- [What you are asked to do]:
Only the number is requested. Tally the lines of the data that hold the string "blob".

=== Begin Enclosure ===

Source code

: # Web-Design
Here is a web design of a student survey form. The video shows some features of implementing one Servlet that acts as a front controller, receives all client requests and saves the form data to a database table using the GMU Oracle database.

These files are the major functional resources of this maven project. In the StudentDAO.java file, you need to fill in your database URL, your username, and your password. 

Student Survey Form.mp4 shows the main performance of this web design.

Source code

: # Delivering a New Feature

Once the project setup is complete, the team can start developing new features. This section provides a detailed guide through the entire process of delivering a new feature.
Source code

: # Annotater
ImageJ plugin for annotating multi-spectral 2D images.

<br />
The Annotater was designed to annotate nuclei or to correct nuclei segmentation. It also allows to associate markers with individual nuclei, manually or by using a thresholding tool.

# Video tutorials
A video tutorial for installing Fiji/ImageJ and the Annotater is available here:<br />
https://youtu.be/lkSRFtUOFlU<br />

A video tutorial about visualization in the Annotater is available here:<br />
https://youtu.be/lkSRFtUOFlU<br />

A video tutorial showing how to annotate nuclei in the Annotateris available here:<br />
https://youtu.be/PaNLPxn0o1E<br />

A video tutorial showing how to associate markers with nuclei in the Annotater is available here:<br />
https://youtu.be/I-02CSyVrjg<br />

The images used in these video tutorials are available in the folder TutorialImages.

=== End Enclosure ===
=== Begin Enclosure ===

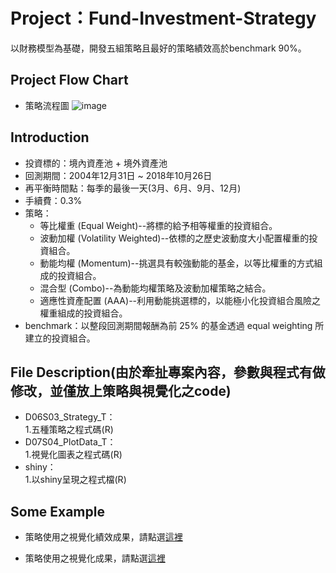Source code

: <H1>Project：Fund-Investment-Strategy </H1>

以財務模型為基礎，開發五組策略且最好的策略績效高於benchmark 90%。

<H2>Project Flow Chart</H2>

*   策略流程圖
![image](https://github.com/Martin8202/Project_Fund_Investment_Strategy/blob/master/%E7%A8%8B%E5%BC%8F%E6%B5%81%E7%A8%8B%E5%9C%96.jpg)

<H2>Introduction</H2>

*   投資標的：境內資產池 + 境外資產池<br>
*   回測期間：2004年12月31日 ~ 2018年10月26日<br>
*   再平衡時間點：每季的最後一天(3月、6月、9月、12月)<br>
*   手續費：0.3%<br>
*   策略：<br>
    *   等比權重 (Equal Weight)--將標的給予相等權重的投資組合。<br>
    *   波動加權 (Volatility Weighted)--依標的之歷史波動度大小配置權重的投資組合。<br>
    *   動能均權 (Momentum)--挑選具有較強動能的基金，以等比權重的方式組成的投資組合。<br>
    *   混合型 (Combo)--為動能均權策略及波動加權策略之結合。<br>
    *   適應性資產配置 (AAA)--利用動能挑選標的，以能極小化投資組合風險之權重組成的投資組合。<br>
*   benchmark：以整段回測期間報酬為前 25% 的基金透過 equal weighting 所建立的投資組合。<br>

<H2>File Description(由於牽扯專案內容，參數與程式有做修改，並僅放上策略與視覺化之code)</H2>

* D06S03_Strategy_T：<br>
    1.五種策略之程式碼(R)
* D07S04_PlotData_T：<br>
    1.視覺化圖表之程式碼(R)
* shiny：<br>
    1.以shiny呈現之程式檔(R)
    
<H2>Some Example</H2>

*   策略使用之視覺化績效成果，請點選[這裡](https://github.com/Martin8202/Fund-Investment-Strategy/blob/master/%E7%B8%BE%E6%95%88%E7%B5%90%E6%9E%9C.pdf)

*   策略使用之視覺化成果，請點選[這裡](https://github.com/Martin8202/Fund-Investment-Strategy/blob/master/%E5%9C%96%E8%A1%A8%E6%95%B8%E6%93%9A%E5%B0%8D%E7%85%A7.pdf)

=== End Enclosure ===

- [Result]:
3